------ EXERCISE INPUT ------
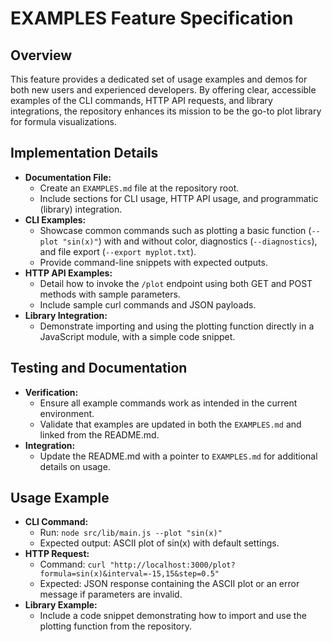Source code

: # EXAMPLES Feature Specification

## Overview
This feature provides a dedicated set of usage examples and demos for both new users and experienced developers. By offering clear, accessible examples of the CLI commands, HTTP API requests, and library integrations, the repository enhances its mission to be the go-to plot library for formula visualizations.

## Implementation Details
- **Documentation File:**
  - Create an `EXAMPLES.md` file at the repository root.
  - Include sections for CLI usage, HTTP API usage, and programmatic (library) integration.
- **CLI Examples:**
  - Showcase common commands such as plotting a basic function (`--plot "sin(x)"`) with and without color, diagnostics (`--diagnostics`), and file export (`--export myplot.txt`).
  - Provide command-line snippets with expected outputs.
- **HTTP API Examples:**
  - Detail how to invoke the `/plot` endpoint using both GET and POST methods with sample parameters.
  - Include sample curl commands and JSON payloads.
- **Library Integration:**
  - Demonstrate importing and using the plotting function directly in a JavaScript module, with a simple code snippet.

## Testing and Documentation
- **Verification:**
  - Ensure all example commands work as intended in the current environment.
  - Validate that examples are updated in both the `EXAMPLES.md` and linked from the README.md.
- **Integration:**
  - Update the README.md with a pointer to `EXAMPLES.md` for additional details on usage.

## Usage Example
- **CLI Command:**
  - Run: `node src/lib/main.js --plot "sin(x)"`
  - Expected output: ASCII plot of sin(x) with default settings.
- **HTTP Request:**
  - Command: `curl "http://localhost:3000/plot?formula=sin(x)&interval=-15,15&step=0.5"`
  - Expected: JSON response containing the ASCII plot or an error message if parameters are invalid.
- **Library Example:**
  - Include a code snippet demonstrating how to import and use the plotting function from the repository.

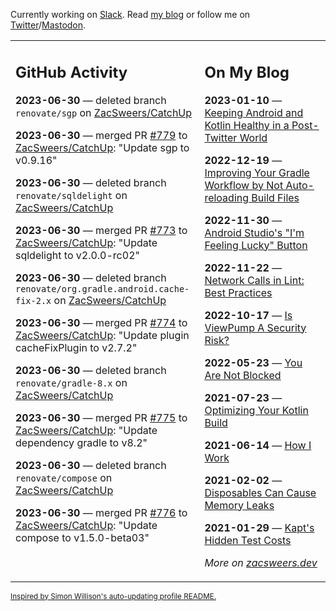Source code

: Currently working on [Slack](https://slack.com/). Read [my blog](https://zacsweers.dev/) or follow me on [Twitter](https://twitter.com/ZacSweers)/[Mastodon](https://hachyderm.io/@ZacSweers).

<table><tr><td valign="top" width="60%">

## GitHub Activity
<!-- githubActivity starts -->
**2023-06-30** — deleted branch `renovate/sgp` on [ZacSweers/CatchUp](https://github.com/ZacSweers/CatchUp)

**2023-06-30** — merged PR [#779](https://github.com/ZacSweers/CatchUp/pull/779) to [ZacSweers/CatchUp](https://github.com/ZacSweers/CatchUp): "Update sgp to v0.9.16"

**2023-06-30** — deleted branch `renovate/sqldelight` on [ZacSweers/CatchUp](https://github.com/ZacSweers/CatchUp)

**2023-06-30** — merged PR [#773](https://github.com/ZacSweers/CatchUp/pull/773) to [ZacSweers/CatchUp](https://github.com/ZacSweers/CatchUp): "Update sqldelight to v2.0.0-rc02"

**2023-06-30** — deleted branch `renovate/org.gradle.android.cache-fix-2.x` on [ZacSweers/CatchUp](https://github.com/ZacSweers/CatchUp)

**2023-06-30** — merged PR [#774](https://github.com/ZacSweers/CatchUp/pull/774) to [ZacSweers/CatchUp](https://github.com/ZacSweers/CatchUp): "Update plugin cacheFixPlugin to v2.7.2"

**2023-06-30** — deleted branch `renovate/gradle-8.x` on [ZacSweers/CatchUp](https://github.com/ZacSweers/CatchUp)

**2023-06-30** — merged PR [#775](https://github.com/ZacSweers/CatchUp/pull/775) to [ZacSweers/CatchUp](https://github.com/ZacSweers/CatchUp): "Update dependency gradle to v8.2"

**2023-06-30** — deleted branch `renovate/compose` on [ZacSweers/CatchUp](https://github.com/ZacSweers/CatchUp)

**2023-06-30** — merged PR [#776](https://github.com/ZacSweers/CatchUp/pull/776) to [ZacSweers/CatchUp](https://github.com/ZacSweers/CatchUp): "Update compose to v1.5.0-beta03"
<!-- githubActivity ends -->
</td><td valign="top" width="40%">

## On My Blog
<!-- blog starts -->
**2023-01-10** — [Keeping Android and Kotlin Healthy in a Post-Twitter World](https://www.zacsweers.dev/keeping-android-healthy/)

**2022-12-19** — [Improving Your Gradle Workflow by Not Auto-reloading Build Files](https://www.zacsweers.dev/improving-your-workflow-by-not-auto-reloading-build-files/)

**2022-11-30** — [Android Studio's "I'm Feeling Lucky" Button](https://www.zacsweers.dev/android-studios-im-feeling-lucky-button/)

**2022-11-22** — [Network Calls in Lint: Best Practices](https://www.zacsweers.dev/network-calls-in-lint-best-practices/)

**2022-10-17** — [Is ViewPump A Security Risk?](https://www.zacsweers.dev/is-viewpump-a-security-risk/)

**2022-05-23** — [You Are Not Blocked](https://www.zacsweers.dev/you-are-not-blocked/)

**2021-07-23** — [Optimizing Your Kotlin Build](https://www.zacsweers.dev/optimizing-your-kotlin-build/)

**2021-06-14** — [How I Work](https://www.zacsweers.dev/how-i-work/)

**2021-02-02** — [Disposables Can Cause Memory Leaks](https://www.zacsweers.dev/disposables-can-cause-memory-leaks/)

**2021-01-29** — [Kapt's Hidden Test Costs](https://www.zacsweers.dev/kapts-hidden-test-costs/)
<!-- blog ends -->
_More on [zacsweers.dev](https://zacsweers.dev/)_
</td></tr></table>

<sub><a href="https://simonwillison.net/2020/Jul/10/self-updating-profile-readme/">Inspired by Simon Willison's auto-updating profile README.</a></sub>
------
- [PROBLEM]:
Extract each line from the entries above that contains the string "Your".

- [SOLUTION FOR THIS EXERCISE]:
**2022-12-19** — [Improving Your Gradle Workflow by Not Auto-reloading Build Files](https://www.zacsweers.dev/improving-your-workflow-by-not-auto-reloading-build-files/)
**2021-07-23** — [Optimizing Your Kotlin Build](https://www.zacsweers.dev/optimizing-your-kotlin-build/)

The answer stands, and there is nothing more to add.